The preliminary schedule of the film took place in Chennai in March 2013, before the crew left for the remainder of the shooting in Dubai. "The 50-day shooting was very tough and challenging", said Shankar.

==Music==

Manal Naharam's audio was launched on 14 July 2014 at RKV Studios, Chennai attended by the cast of both Manal Naharam and the team of the directors first Tamil feature Oru Thalai Ragam as they celebrated the 34 year reunion of that film's release. Roopa, Shankar, Thyagu, Kailash, cameraman Rajasekhar (Rajasekhar-Robert) and T. Rajendar spoke on the occasion. The Malayalam dubbed version Sand City's audio was launched on 15 October at The Oberoi, Dubai attended by the entire cast and crew of Sand City.
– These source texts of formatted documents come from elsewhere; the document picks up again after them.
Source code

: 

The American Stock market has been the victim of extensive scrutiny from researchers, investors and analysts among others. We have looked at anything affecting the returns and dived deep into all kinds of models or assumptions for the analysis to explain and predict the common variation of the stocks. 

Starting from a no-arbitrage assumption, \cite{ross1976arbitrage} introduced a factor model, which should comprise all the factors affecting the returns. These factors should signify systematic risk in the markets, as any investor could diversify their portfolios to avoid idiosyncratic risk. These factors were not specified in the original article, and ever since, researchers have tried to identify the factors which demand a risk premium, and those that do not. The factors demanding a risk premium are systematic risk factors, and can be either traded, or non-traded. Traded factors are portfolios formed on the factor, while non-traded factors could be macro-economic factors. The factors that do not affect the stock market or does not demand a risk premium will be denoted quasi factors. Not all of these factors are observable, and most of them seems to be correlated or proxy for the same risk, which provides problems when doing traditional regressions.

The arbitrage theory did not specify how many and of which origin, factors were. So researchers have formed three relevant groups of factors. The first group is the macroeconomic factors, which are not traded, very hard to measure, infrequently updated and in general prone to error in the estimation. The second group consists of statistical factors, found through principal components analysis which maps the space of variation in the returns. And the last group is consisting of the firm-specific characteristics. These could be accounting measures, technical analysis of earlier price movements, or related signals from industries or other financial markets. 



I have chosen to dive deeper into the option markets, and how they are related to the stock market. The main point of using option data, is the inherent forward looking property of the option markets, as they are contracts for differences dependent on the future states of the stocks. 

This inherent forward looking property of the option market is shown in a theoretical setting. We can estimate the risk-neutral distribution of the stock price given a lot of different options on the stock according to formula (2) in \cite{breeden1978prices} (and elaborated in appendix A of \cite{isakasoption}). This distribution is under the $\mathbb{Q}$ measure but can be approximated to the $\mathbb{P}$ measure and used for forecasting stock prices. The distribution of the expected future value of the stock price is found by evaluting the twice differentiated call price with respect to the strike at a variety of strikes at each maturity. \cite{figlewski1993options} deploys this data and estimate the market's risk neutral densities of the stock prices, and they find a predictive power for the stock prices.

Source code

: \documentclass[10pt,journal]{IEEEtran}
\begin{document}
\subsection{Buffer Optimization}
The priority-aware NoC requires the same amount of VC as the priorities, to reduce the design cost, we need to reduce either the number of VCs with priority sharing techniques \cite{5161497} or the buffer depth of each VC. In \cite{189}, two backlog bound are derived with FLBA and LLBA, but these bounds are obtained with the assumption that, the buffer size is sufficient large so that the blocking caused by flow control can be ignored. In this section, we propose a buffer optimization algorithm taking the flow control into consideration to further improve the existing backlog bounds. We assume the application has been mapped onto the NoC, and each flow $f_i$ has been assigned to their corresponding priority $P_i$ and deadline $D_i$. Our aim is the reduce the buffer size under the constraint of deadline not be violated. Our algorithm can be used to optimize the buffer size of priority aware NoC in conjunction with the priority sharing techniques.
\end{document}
Apart from the team, actor Rizabawa also spoke on the occasion.

- Tamil Soundtrack

| No. | Song | Singers | Lyrics |
|---|---|---|---|
| 1 | "Nadhi Pokum Dishai..." | Hari Hara Sudhan | Tamil Amudhan |
| 2 | "Usharaiah Usharu..." | Anitha | Tamil Amudhan |
| 3 | "Theeyaga Theeyaga..." | Sulfiq L. | Tamil Amudhan |
| 4 | "Vaan Mazhai..." | V. V. Prasanna | Raaj Kannan |
| 5 | "Kanava Nijama..." | V. V. Prasanna & Reshma | Mani Bharathy |

- Malayalam (Dubbed) Soundtrack

| No. | Song | Singers | Lyrics |
|---|---|---|---|
| 1 | "Oru Yatra Mozhi..." | Anwar Sadath | Neha Gayal |
| 2 | "Usharaiah Usharu..." | Anitha | Tamil Amudhan |
| 3 | "Theechoodi Theechoodi..." | Sulfiq L. | Rinil Gowtham |
| 4 | "Njan Oru Minnal Kodi..." | Sulfiq L. | Chitoor Gopi |
| 5 | "Manasil Mazhaiyai..." | Anoop Shankar & Sitara | Sibi Padiyera |

==Reception==

Maalai Malar gave 71 marks out of 100 for Manal Naharam appreciating the film as attractive. They lauded director Shankar's effort in presenting the film in a touching manner. The technical side of the film, especially songs, cinematography, background score and dialogues were also appreciated. Thanishka and Varuna Shetty along with villain actor Vinod Kumar (VK) and Prajin' s performances were commended. Malini Mannath of The New Indian Express praised the screenplay, acting and the direction in Shankar's Tamil directorial debut.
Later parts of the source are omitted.